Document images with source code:
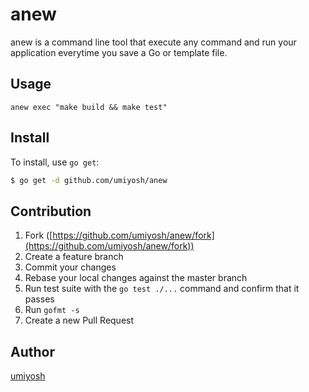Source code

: # anew

anew is a command line tool that execute any command  and run  your application everytime you save a Go or template file.

## Usage

```
anew exec "make build && make test"
```

## Install

To install, use `go get`:

```bash
$ go get -d github.com/umiyosh/anew
```

## Contribution

1. Fork ([https://github.com/umiyosh/anew/fork](https://github.com/umiyosh/anew/fork))
1. Create a feature branch
1. Commit your changes
1. Rebase your local changes against the master branch
1. Run test suite with the `go test ./...` command and confirm that it passes
1. Run `gofmt -s`
1. Create a new Pull Request

## Author

[umiyosh](https://github.com/umiyosh)
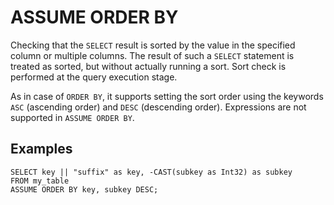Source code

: # ASSUME ORDER BY

Checking that the `SELECT` result is sorted by the value in the specified column or multiple columns. The result of such a `SELECT` statement is treated as sorted, but without actually running a sort. Sort check is performed at the query execution stage.

As in case of `ORDER BY`, it supports setting the sort order using the keywords `ASC` (ascending order) and `DESC` (descending order). Expressions are not supported in `ASSUME ORDER BY`.

## Examples

```yql
SELECT key || "suffix" as key, -CAST(subkey as Int32) as subkey
FROM my_table
ASSUME ORDER BY key, subkey DESC;
```

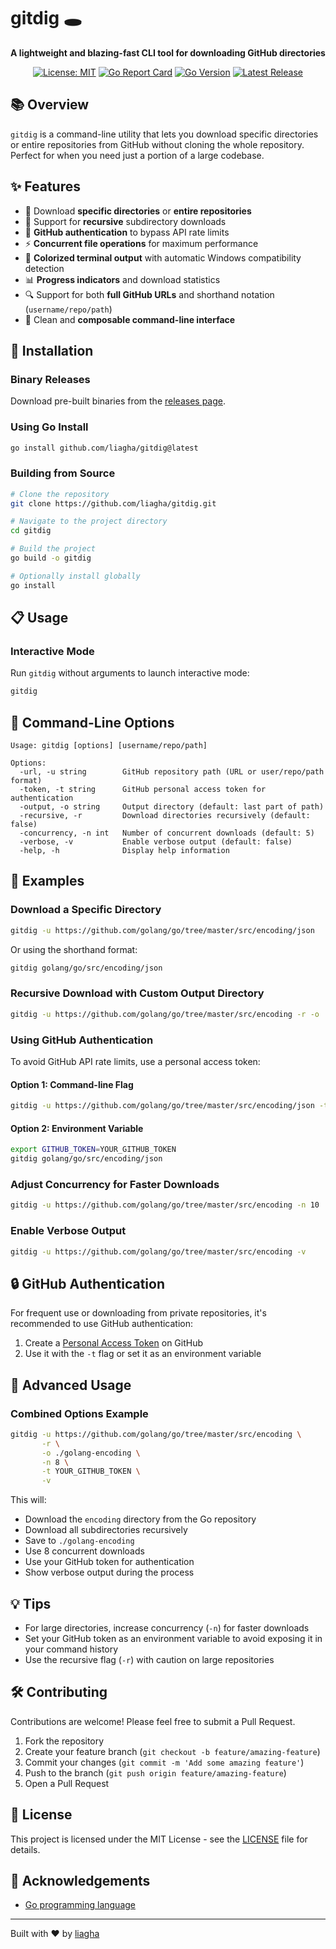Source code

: # gitdig 🕳️

<div align="center">

**A lightweight and blazing-fast CLI tool for downloading GitHub directories**

[![License: MIT](https://img.shields.io/badge/License-MIT-blue.svg)](https://opensource.org/licenses/MIT)
[![Go Report Card](https://goreportcard.com/badge/github.com/liagha/gitdig)](https://goreportcard.com/report/github.com/liagha/gitdig)
[![Go Version](https://img.shields.io/github/go-mod/go-version/liagha/gitdig)](https://github.com/liagha/gitdig)
[![Latest Release](https://img.shields.io/github/v/release/liagha/gitdig)](https://github.com/liagha/gitdig/releases/latest)

</div>

## 📚 Overview

`gitdig` is a command-line utility that lets you download specific directories or entire repositories from GitHub without cloning the whole repository. Perfect for when you need just a portion of a large codebase.

## ✨ Features

- 📂 Download **specific directories** or **entire repositories**
- 🔁 Support for **recursive** subdirectory downloads
- 🔐 **GitHub authentication** to bypass API rate limits
- ⚡ **Concurrent file operations** for maximum performance
- 🎨 **Colorized terminal output** with automatic Windows compatibility detection
- 📊 **Progress indicators** and download statistics
- 🔍 Support for both **full GitHub URLs** and shorthand notation (`username/repo/path`)
- 🧩 Clean and **composable command-line interface**

## 🚀 Installation

### Binary Releases

Download pre-built binaries from the [releases page](https://github.com/liagha/gitdig/releases).

### Using Go Install

```bash
go install github.com/liagha/gitdig@latest
```

### Building from Source

```bash
# Clone the repository
git clone https://github.com/liagha/gitdig.git

# Navigate to the project directory
cd gitdig

# Build the project
go build -o gitdig

# Optionally install globally
go install
```

## 📋 Usage

### Interactive Mode

Run `gitdig` without arguments to launch interactive mode:

```bash
gitdig
```

## 🔧 Command-Line Options

```
Usage: gitdig [options] [username/repo/path]

Options:
  -url, -u string        GitHub repository path (URL or user/repo/path format)
  -token, -t string      GitHub personal access token for authentication
  -output, -o string     Output directory (default: last part of path)
  -recursive, -r         Download directories recursively (default: false)
  -concurrency, -n int   Number of concurrent downloads (default: 5)
  -verbose, -v           Enable verbose output (default: false)
  -help, -h              Display help information
```

## 📖 Examples

### Download a Specific Directory

```bash
gitdig -u https://github.com/golang/go/tree/master/src/encoding/json
```

Or using the shorthand format:

```bash
gitdig golang/go/src/encoding/json
```

### Recursive Download with Custom Output Directory

```bash
gitdig -u https://github.com/golang/go/tree/master/src/encoding -r -o ./my-encoding-folder
```

### Using GitHub Authentication

To avoid GitHub API rate limits, use a personal access token:

#### Option 1: Command-line Flag

```bash
gitdig -u https://github.com/golang/go/tree/master/src/encoding/json -t YOUR_GITHUB_TOKEN
```

#### Option 2: Environment Variable

```bash
export GITHUB_TOKEN=YOUR_GITHUB_TOKEN
gitdig golang/go/src/encoding/json
```

### Adjust Concurrency for Faster Downloads

```bash
gitdig -u https://github.com/golang/go/tree/master/src/encoding -n 10
```

### Enable Verbose Output

```bash
gitdig -u https://github.com/golang/go/tree/master/src/encoding -v
```

## 🔒 GitHub Authentication

For frequent use or downloading from private repositories, it's recommended to use GitHub authentication:

1. Create a [Personal Access Token](https://github.com/settings/tokens) on GitHub
2. Use it with the `-t` flag or set it as an environment variable

## 🧠 Advanced Usage

### Combined Options Example

```bash
gitdig -u https://github.com/golang/go/tree/master/src/encoding \
       -r \
       -o ./golang-encoding \
       -n 8 \
       -t YOUR_GITHUB_TOKEN \
       -v
```

This will:
- Download the `encoding` directory from the Go repository
- Download all subdirectories recursively
- Save to `./golang-encoding`
- Use 8 concurrent downloads
- Use your GitHub token for authentication
- Show verbose output during the process

## 💡 Tips

- For large directories, increase concurrency (`-n`) for faster downloads
- Set your GitHub token as an environment variable to avoid exposing it in your command history
- Use the recursive flag (`-r`) with caution on large repositories

## 🛠️ Contributing

Contributions are welcome! Please feel free to submit a Pull Request.

1. Fork the repository
2. Create your feature branch (`git checkout -b feature/amazing-feature`)
3. Commit your changes (`git commit -m 'Add some amazing feature'`)
4. Push to the branch (`git push origin feature/amazing-feature`)
5. Open a Pull Request

## 📄 License

This project is licensed under the MIT License - see the [LICENSE](LICENSE) file for details.

## 👏 Acknowledgements

- [Go programming language](https://golang.org/)

---

Built with ❤️ by [liagha](https://github.com/liagha)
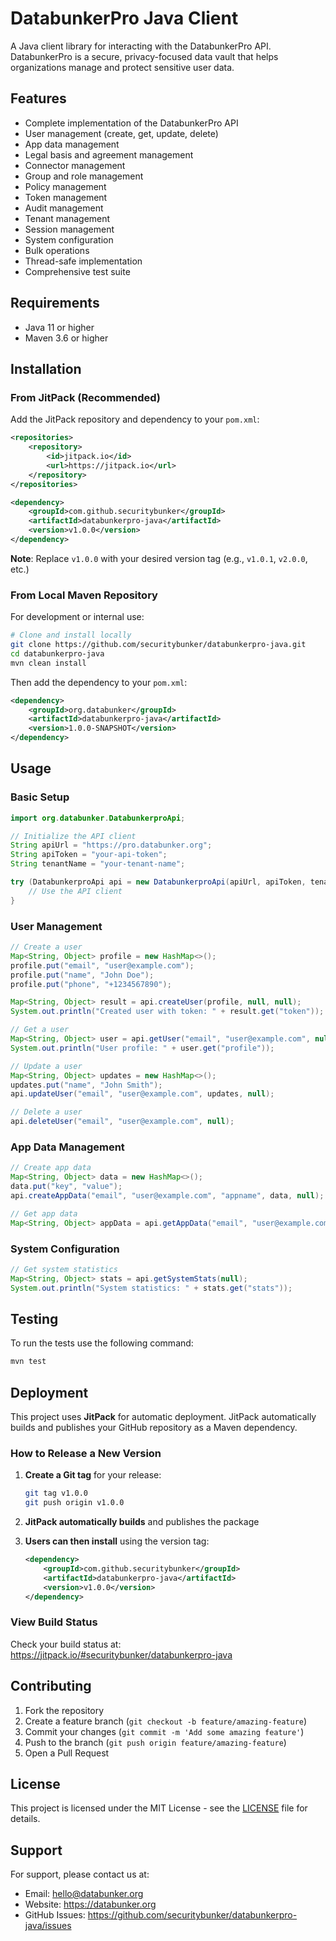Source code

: # DatabunkerPro Java Client

A Java client library for interacting with the DatabunkerPro API. DatabunkerPro is a secure, privacy-focused data vault that helps organizations manage and protect sensitive user data.

## Features

- Complete implementation of the DatabunkerPro API
- User management (create, get, update, delete)
- App data management
- Legal basis and agreement management
- Connector management
- Group and role management
- Policy management
- Token management
- Audit management
- Tenant management
- Session management
- System configuration
- Bulk operations
- Thread-safe implementation
- Comprehensive test suite

## Requirements

- Java 11 or higher
- Maven 3.6 or higher

## Installation

### From JitPack (Recommended)

Add the JitPack repository and dependency to your `pom.xml`:

```xml
<repositories>
    <repository>
        <id>jitpack.io</id>
        <url>https://jitpack.io</url>
    </repository>
</repositories>

<dependency>
    <groupId>com.github.securitybunker</groupId>
    <artifactId>databunkerpro-java</artifactId>
    <version>v1.0.0</version>
</dependency>
```

**Note**: Replace `v1.0.0` with your desired version tag (e.g., `v1.0.1`, `v2.0.0`, etc.)

### From Local Maven Repository

For development or internal use:

```bash
# Clone and install locally
git clone https://github.com/securitybunker/databunkerpro-java.git
cd databunkerpro-java
mvn clean install
```

Then add the dependency to your `pom.xml`:

```xml
<dependency>
    <groupId>org.databunker</groupId>
    <artifactId>databunkerpro-java</artifactId>
    <version>1.0.0-SNAPSHOT</version>
</dependency>
```

## Usage

### Basic Setup

```java
import org.databunker.DatabunkerproApi;

// Initialize the API client
String apiUrl = "https://pro.databunker.org";
String apiToken = "your-api-token";
String tenantName = "your-tenant-name";

try (DatabunkerproApi api = new DatabunkerproApi(apiUrl, apiToken, tenantName)) {
    // Use the API client
}
```

### User Management

```java
// Create a user
Map<String, Object> profile = new HashMap<>();
profile.put("email", "user@example.com");
profile.put("name", "John Doe");
profile.put("phone", "+1234567890");

Map<String, Object> result = api.createUser(profile, null, null);
System.out.println("Created user with token: " + result.get("token"));

// Get a user
Map<String, Object> user = api.getUser("email", "user@example.com", null);
System.out.println("User profile: " + user.get("profile"));

// Update a user
Map<String, Object> updates = new HashMap<>();
updates.put("name", "John Smith");
api.updateUser("email", "user@example.com", updates, null);

// Delete a user
api.deleteUser("email", "user@example.com", null);
```

### App Data Management

```java
// Create app data
Map<String, Object> data = new HashMap<>();
data.put("key", "value");
api.createAppData("email", "user@example.com", "appname", data, null);

// Get app data
Map<String, Object> appData = api.getAppData("email", "user@example.com", "appname", null);
```

### System Configuration

```java
// Get system statistics
Map<String, Object> stats = api.getSystemStats(null);
System.out.println("System statistics: " + stats.get("stats"));
```


## Testing

To run the tests use the following command:

```bash
mvn test
```

## Deployment

This project uses **JitPack** for automatic deployment. JitPack automatically builds and publishes your GitHub repository as a Maven dependency.

### How to Release a New Version

1. **Create a Git tag** for your release:
   ```bash
   git tag v1.0.0
   git push origin v1.0.0
   ```

2. **JitPack automatically builds** and publishes the package

3. **Users can then install** using the version tag:
   ```xml
   <dependency>
       <groupId>com.github.securitybunker</groupId>
       <artifactId>databunkerpro-java</artifactId>
       <version>v1.0.0</version>
   </dependency>
   ```

### View Build Status

Check your build status at: https://jitpack.io/#securitybunker/databunkerpro-java

## Contributing

1. Fork the repository
2. Create a feature branch (`git checkout -b feature/amazing-feature`)
3. Commit your changes (`git commit -m 'Add some amazing feature'`)
4. Push to the branch (`git push origin feature/amazing-feature`)
5. Open a Pull Request

## License

This project is licensed under the MIT License - see the [LICENSE](LICENSE) file for details.

## Support

For support, please contact us at:
- Email: hello@databunker.org
- Website: https://databunker.org
- GitHub Issues: https://github.com/securitybunker/databunkerpro-java/issues
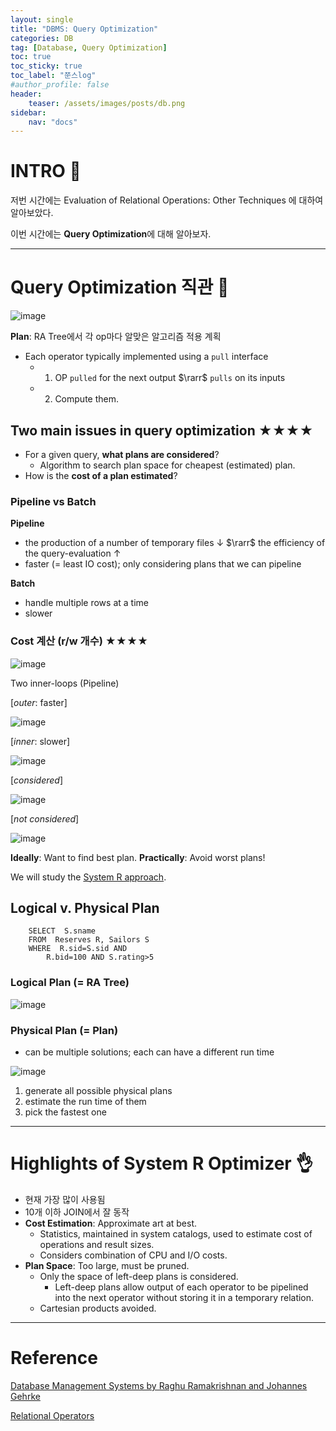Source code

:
 ```yaml
---
layout: single
title: "DBMS: Query Optimization"
categories: DB
tag: [Database, Query Optimization]
toc: true
toc_sticky: true
toc_label: "쭌스log"
#author_profile: false
header:
    teaser: /assets/images/posts/db.png
sidebar:
    nav: "docs"
---
```


# INTRO 🙌
저번 시간에는 Evaluation of Relational Operations: Other Techniques 에 대하여 알아보았다.

이번 시간에는 **Query Optimization**에 대해 알아보자.

****
# Query Optimization 직관 👀
![image](https://user-images.githubusercontent.com/39285147/204927988-6ad23c14-e6be-46d5-aac3-9365d114c818.png)

**Plan**: RA Tree에서 각 op마다 알맞은 알고리즘 적용 계획
- Each operator typically implemented using a `pull` interface
    - 1. OP `pulled` for the next output $\rarr$ `pulls` on its inputs
    - 2. Compute them.

## Two main issues in query optimization ★★★★
- For a given query, **what plans are considered**?
    - Algorithm to search plan space for cheapest (estimated) plan.
- How is the **cost of a plan estimated**?

### Pipeline vs Batch
**Pipeline**
- the production of a number of temporary files ↓ $\rarr$ the efficiency of the query-evaluation ↑ 
- faster (= least IO cost); only considering plans that we can pipeline

**Batch**
- handle multiple rows at a time
- slower

### Cost 계산 (r/w 개수) ★★★★
![image](https://user-images.githubusercontent.com/39285147/205404815-99cc5f62-778a-4402-8ae8-a4d64b94e77d.png)

Two inner-loops (Pipeline)

[*outer*: faster]

![image](https://user-images.githubusercontent.com/39285147/205403947-950db85e-9a27-4aa9-bef4-77eb28fab17e.png)

[*inner*: slower]

![image](https://user-images.githubusercontent.com/39285147/205403966-28989dad-ff61-49e1-9f11-860d2d7c0347.png)

[*considered*]

![image](https://user-images.githubusercontent.com/39285147/205403876-789f2eae-8842-42a4-b5dd-24ce69a8a201.png)

[*not considered*]

![image](https://user-images.githubusercontent.com/39285147/205403826-8bb255b0-0076-46fa-ba0a-d7e965887def.png)


**Ideally**: Want to find best plan. **Practically**: Avoid worst plans!

We will study the [System R approach](#highlights-of-system-r-optimizer).

## Logical v. Physical Plan
        SELECT  S.sname
        FROM  Reserves R, Sailors S
        WHERE  R.sid=S.sid AND 
            R.bid=100 AND S.rating>5

### Logical Plan (= RA Tree)
![image](https://user-images.githubusercontent.com/39285147/204926482-c442a614-4ba9-4487-8da1-b2fa1be680f5.png)

### Physical Plan (= Plan)
- can be multiple solutions; each can have a different run time

![image](https://user-images.githubusercontent.com/39285147/204926523-d32f5076-c771-4fd4-9db4-213cf8ce1892.png)

1. generate all possible physical plans
2. estimate the run time of them
3. pick the fastest one

****
# Highlights of System R Optimizer 👌
- 현재 가장 많이 사용됨
- 10개 이하 JOIN에서 잘 동작
- **Cost Estimation**: Approximate art at best.
    - Statistics, maintained in system catalogs, used to estimate cost of operations and result sizes.
    - Considers combination of CPU and I/O costs.
- **Plan Space**: Too large, must be pruned.
    - Only the space of left-deep plans is considered.
        - Left-deep plans allow output of each operator to be pipelined into the next operator without storing it in a temporary relation.
    - Cartesian products avoided.

****
# Reference 
[Database Management Systems by Raghu Ramakrishnan and Johannes Gehrke](https://pages.cs.wisc.edu/~dbbook/)

[Relational Operators](https://www.javatpoint.com/dbms-relational-algebra)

◆ YOUR ASSIGNMENT ◆
Begin at the line that has "- ⚡ **Concurrent" in the entries above; stop after the line that has "### Binary Releases". Transcribe exactly those lines and no others.

◆ ANSWER SECTION ◆
- ⚡ **Concurrent file operations** for maximum performance
- 🎨 **Colorized terminal output** with automatic Windows compatibility detection
- 📊 **Progress indicators** and download statistics
- 🔍 Support for both **full GitHub URLs** and shorthand notation (`username/repo/path`)
- 🧩 Clean and **composable command-line interface**

## 🚀 Installation

### Binary Releases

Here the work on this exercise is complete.